Edit: yes, you can kinda handle this as part of handling timezones, but still, it's complicated enough that you may want to retain more or different information if you're displaying or letting users enter historical dates.

out_of_protocol 1 year ago | | |

> represent historical dates and times.

With nanosecond precision? Just decide what you want to do beforehand, i bet even datetime don't make much sense for that time period, bare date would suffice. also, you'll likely need location, calendar system etc since real dates were not that standardized back then

nalgeon 1 year ago | |

Storing unix timestamp as nanoseconds is not Go's style, but you can do just that with this extension.

    select time_to_nano(time_now());
    -- 1722979335431295000

zokier 1 year ago |

I just wish people would stop using the phrase "seconds since epoch" (or equivalent) unless that is exactly what they mean.

I wonder what does

    select time_sub(time_date(2011, 11, 19), time_date(1311, 11, 18));

return?

ralferoo 1 year ago | |

Why do you wish that?

I can think of a few plausible reasons, but the only one that is really significant is "what epoch"? In the case of UNIX-based systems and systems that try to mimic that behaviour, that is well defined. But as you haven't said what your complaints are, it's hard to provide any counterpoint or justification for why things are as they are.

> time_date(1311, 11, 18)

That isn't defined in the epoch used by most computer systems, so all bets are off. Perhaps it'll return MAX_INT, MIN_INT, 0, something that's plausible but doesn't take into calendar reforms that have no bearing on the epoch being used, or perhaps it translates into a different epoch and calculates the exact number of seconds, or anything else. One could even argue that there are no valid epochs before GMT/UTC because it was all just local time before then.

But of course, you can argue either way whether -ve values should be supported. Exactly 24 hours before 1970-1-1 0:00:00 UTC could be reasonably expected to be -86400, on the other hand "since" strongly implies positive only.

Other people might have entirely different epochs for different reasons, again within the domain it's being used, that's fine as long as everyone agrees.

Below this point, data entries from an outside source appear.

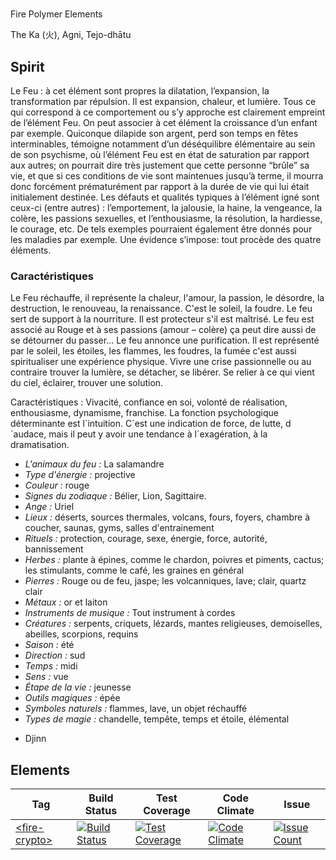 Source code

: # </fire-elements>
Fire Polymer Elements

The Ka (火), Agni, Tejo-dhātu 

## Spirit
Le Feu : à cet élément sont propres la dilatation, l’expansion, la transformation par répulsion. Il est expansion, chaleur, et lumière. Tous ce qui correspond à ce comportement ou s’y approche est clairement empreint de l’élément Feu. On peut associer à cet élément la croissance d’un enfant par exemple. Quiconque dilapide son argent, perd son temps en fêtes interminables, témoigne notamment d’un déséquilibre élémentaire au sein de son psychisme, où l’élément Feu est en état de saturation par rapport aux autres; on pourrait dire très justement que cette personne “brûle” sa vie, et que si ces conditions de vie sont maintenues jusqu’à terme, il mourra donc forcément prématurément par rapport à la durée de vie qui lui était initialement destinée. Les défauts et qualités typiques à l’élément igné sont ceux-ci (entre autres) : l’emportement, la jalousie, la haine, la vengeance, la colère, les passions sexuelles, et l’enthousiasme, la résolution, la hardiesse, le courage, etc. De tels exemples pourraient également être donnés pour les maladies par exemple. Une évidence s’impose: tout procède des quatre éléments.

### Caractéristiques
Le Feu réchauffe, il représente la chaleur, l'amour, la passion, le désordre, la destruction, le renouveau, la renaissance. C'est le soleil, la foudre. Le feu sert de support à la nourriture. Il est protecteur s'il est maîtrisé. Le feu est associé au Rouge et à ses passions (amour – colère) ça peut dire aussi de se détourner du passer...
Le feu annonce une purification. Il est représenté par le soleil, les étoiles, les flammes, les foudres, la fumée c'est aussi spiritualiser une expérience physique. Vivre une crise passionnelle ou au contraire trouver la lumière, se détacher, se libérer. Se relier à ce qui vient du ciel, éclairer, trouver une solution.

Caractéristiques : Vivacité, confiance en soi, volonté de réalisation, enthousiasme, dynamisme, franchise. La fonction psychologique déterminante est l´intuition. C´est une indication de force, de lutte, d´audace, mais il peut y avoir une tendance à l´exagération, à la dramatisation.

* *L'animaux du feu :* La salamandre 
* *Type d'énergie :* projective
* *Couleur :* rouge
* *Signes du zodiaque :* Bélier, Lion, Sagittaire.
* *Ange :* Uriel
* *Lieux :* déserts, sources thermales, volcans, fours, foyers, chambre à coucher, saunas, gyms, salles d'entrainement
* *Rituels :* protection, courage, sexe, énergie, force, autorité, bannissement
* *Herbes :* plante à épines, comme le chardon, poivres et piments, cactus; les stimulants, comme le café, les graines en général
* *Pierres :* Rouge ou de feu, jaspe; les volcanniques, lave; clair, quartz clair
* *Métaux :* or et laiton
* *Instruments de musique :* Tout instrument à cordes
* *Créatures :* serpents, criquets, lézards, mantes religieuses, demoiselles, abeilles, scorpions, requins
* *Saison :* été
* *Direction :* sud
* *Temps :* midi
* *Sens :* vue
* *Étape de la vie :* jeunesse
* *Outils magiques :* épée
* *Symboles naturels :* flammes, lave, un objet réchauffé
* *Types de magie :* chandelle, tempête, temps et étoile, élémental
- Djinn


## Elements

| Tag | Build Status | Test Coverage | Code Climate | Issue |
| --- | ------------ | ------------ | ------------- | ----- |
| [\<fire-crypto\>](https://github.com/FiveElements/fire-crypto) | [![Build Status](https://travis-ci.org/FiveElements/fire-crypto.svg?branch=master)](https://travis-ci.org/FiveElements/fire-crypto) | [![Test Coverage](https://codeclimate.com/github/FiveElements/fire-crypto/badges/coverage.svg)](https://codeclimate.com/github/FiveElements/fire-crypto/coverage) | [![Code Climate](https://codeclimate.com/github/FiveElements/fire-crypto/badges/gpa.svg)](https://codeclimate.com/github/FiveElements/fire-crypto)  | [![Issue Count](https://codeclimate.com/github/FiveElements/fire-crypto/badges/issue_count.svg)](https://codeclimate.com/github/FiveElements/fire-crypto) |

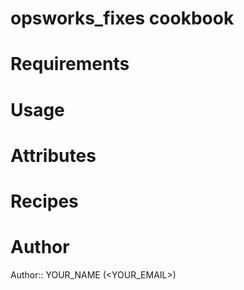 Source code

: # opsworks_fixes cookbook

# Requirements

# Usage

# Attributes

# Recipes

# Author

Author:: YOUR_NAME (<YOUR_EMAIL>)

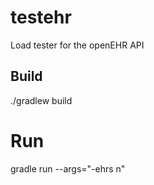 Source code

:# testehr

Load tester for the openEHR API

## Build

./gradlew build


# Run

gradle run --args="-ehrs n"
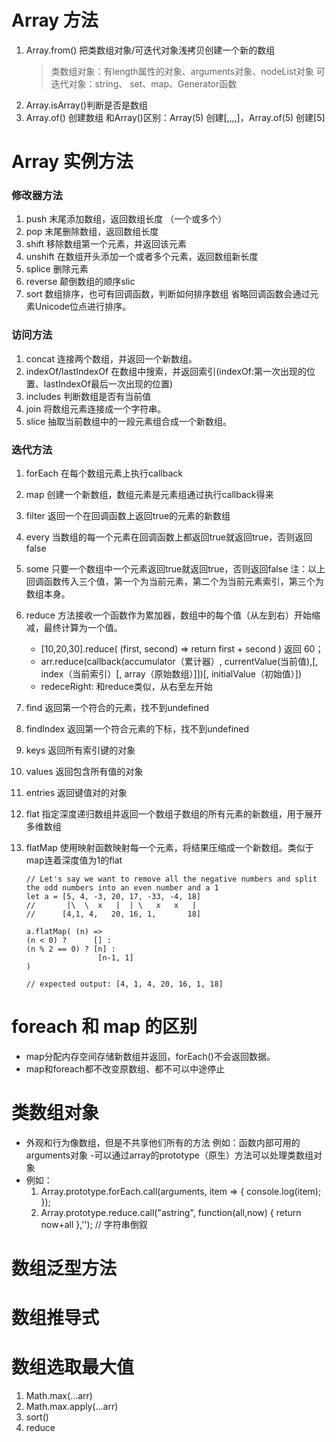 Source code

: # Array 方法
1. Array.from() 把类数组对象/可迭代对象浅拷贝创建一个新的数组
	> 类数组对象：有length属性的对象、arguments对象、nodeList对象
	> 可迭代对象：string、 set、map、Generator函数
2. Array.isArray()判断是否是数组
3. Array.of() 创建数组 和Array()区别：Array(5) 创建[,,,,]，Array.of(5) 创建[5]

# Array 实例方法
### 修改器方法
1. push 末尾添加数组，返回数组长度 （一个或多个）
2. pop 末尾删除数组，返回数组长度
3. shift 移除数组第一个元素，并返回该元素
4. unshift 在数组开头添加一个或者多个元素，返回数组新长度
5. splice 删除元素
6. reverse 颠倒数组的顺序slic
7. sort 数组排序，也可有回调函数，判断如何排序数组 省略回调函数会通过元素Unicode位点进行排序。

### 访问方法
1. concat 连接两个数组，并返回一个新数组。
2. indexOf/lastIndexOf 在数组中搜索，并返回索引(indexOf:第一次出现的位置、lastIndexOf最后一次出现的位置)
3. includes 判断数组是否有当前值
4. join 将数组元素连接成一个字符串。
5. slice 抽取当前数组中的一段元素组合成一个新数组。

### 迭代方法
1. forEach 在每个数组元素上执行callback
2. map 创建一个新数组，数组元素是元素组通过执行callback得来
3. filter 返回一个在回调函数上返回true的元素的新数组
4. every 当数组的每一个元素在回调函数上都返回true就返回true，否则返回false
5. some 只要一个数组中一个元素返回true就返回true，否则返回false
注：以上回调函数传入三个值，第一个为当前元素，第二个为当前元素索引，第三个为数组本身。
6. reduce 方法接收一个函数作为累加器，数组中的每个值（从左到右）开始缩减，最终计算为一个值。
    - [10,20,30].reduce( (first, second) => return first + second ) 返回 60；
	- arr.reduce(callback(accumulator（累计器）, currentValue(当前值),[, index（当前索引）[, array（原始数组）]])[, initialValue（初始值）])
	- redeceRight: 和reduce类似，从右至左开始
7. find 返回第一个符合的元素，找不到undefined
8. findIndex 返回第一个符合元素的下标，找不到undefined
9. keys 返回所有索引键的对象
10. values 返回包含所有值的对象
11. entries 返回键值对的对象
12. flat 指定深度递归数组并返回一个数组子数组的所有元素的新数组，用于展开多维数组
13. flatMap 使用映射函数映射每一个元素，将结果压缩成一个新数组。类似于 map连着深度值为1的flat  

		// Let's say we want to remove all the negative numbers and split the odd numbers into an even number and a 1
		let a = [5, 4, -3, 20, 17, -33, -4, 18]
		//       |\  \  x   |  | \   x   x   |
		//      [4,1, 4,   20, 16, 1,       18]

		a.flatMap( (n) =>
		(n < 0) ?      [] :
		(n % 2 == 0) ? [n] :
						[n-1, 1]
		)

		// expected output: [4, 1, 4, 20, 16, 1, 18]


# foreach 和 map 的区别
 - map分配内存空间存储新数组并返回，forEach()不会返回数据。
 - map和foreach都不改变原数组、都不可以中途停止

# 类数组对象
 - 外观和行为像数组，但是不共享他们所有的方法
    例如：函数内部可用的arguments对象
 -可以通过array的prototype（原生）方法可以处理类数组对象
 - 例如：
	1. Array.prototype.forEach.call(arguments, item => {
				console.log(item);
			});
	2. Array.prototype.reduce.call("astring", function(all,now) {
				return now+all
			},''); // 字符串倒叙

# 数组泛型方法


# 数组推导式

# 数组选取最大值
1. Math.max(...arr)
2. Math.max.apply(...arr)
3. sort()
4. reduce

Or did you have some other objection?

zokier 1 year ago | | |

The problem with "seconds since epoch" expression is that almost always it doesn't mean literally seconds since epoch, but instead some unix-style monstrosity. And it's annoying that you need to read some footnote to figure out what exactly it means; it's annoying that it is basically a code-phrase that you just need to know that it's not supposed to be taken literally.

nalgeon 1 year ago | |

> If the result exceeds the maximum value that can be stored in a Duration, the maximum duration will be returned.